Records contained in a dataset:

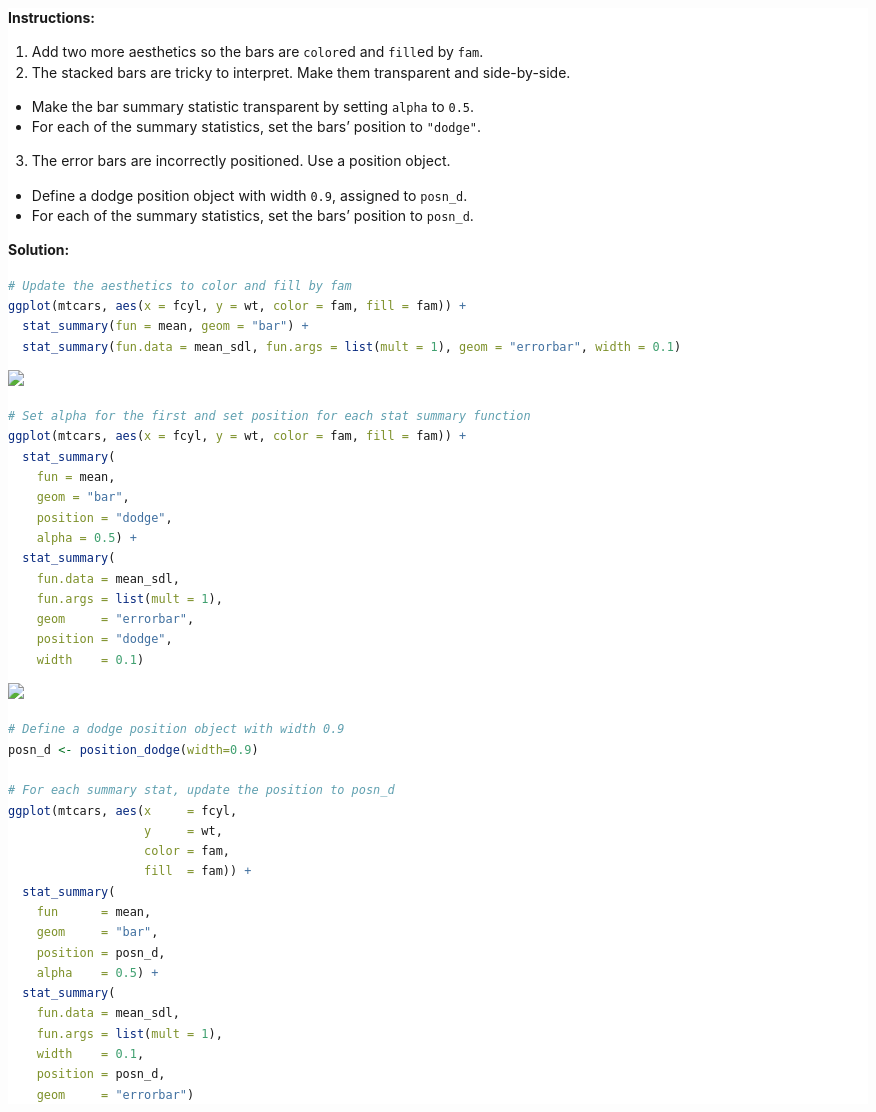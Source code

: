 **Instructions:**

1.  Add two more aesthetics so the bars are `color`ed and `fill`ed by
    `fam`.
2.  The stacked bars are tricky to interpret. Make them transparent and
    side-by-side.

-   Make the bar summary statistic transparent by setting `alpha` to
    `0.5`.
-   For each of the summary statistics, set the bars’ position to
    `"dodge"`.

3.  The error bars are incorrectly positioned. Use a position object.

-   Define a dodge position object with width `0.9`, assigned to
    `posn_d`.
-   For each of the summary statistics, set the bars’ position to
    `posn_d`.

**Solution:**

``` r
# Update the aesthetics to color and fill by fam
ggplot(mtcars, aes(x = fcyl, y = wt, color = fam, fill = fam)) +
  stat_summary(fun = mean, geom = "bar") +
  stat_summary(fun.data = mean_sdl, fun.args = list(mult = 1), geom = "errorbar", width = 0.1)
```

![](out_files/figure-gfm/unnamed-chunk-83-1.png)

``` r
# Set alpha for the first and set position for each stat summary function
ggplot(mtcars, aes(x = fcyl, y = wt, color = fam, fill = fam)) +
  stat_summary(
    fun = mean, 
    geom = "bar", 
    position = "dodge", 
    alpha = 0.5) +
  stat_summary(
    fun.data = mean_sdl, 
    fun.args = list(mult = 1), 
    geom     = "errorbar", 
    position = "dodge", 
    width    = 0.1)
```

![](out_files/figure-gfm/unnamed-chunk-84-1.png)

``` r
# Define a dodge position object with width 0.9
posn_d <- position_dodge(width=0.9)

# For each summary stat, update the position to posn_d
ggplot(mtcars, aes(x     = fcyl, 
                   y     = wt, 
                   color = fam, 
                   fill  = fam)) +
  stat_summary(
    fun      = mean, 
    geom     = "bar", 
    position = posn_d, 
    alpha    = 0.5) +
  stat_summary(
    fun.data = mean_sdl, 
    fun.args = list(mult = 1), 
    width    = 0.1, 
    position = posn_d, 
    geom     = "errorbar")
```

WORK REQUIRED —
Each line holding "color" in the records should be copied out.

RESPONSE FOR THIS EXERCISE —
1.  Add two more aesthetics so the bars are `color`ed and `fill`ed by
# Update the aesthetics to color and fill by fam
ggplot(mtcars, aes(x = fcyl, y = wt, color = fam, fill = fam)) +
ggplot(mtcars, aes(x = fcyl, y = wt, color = fam, fill = fam)) +
                   color = fam, 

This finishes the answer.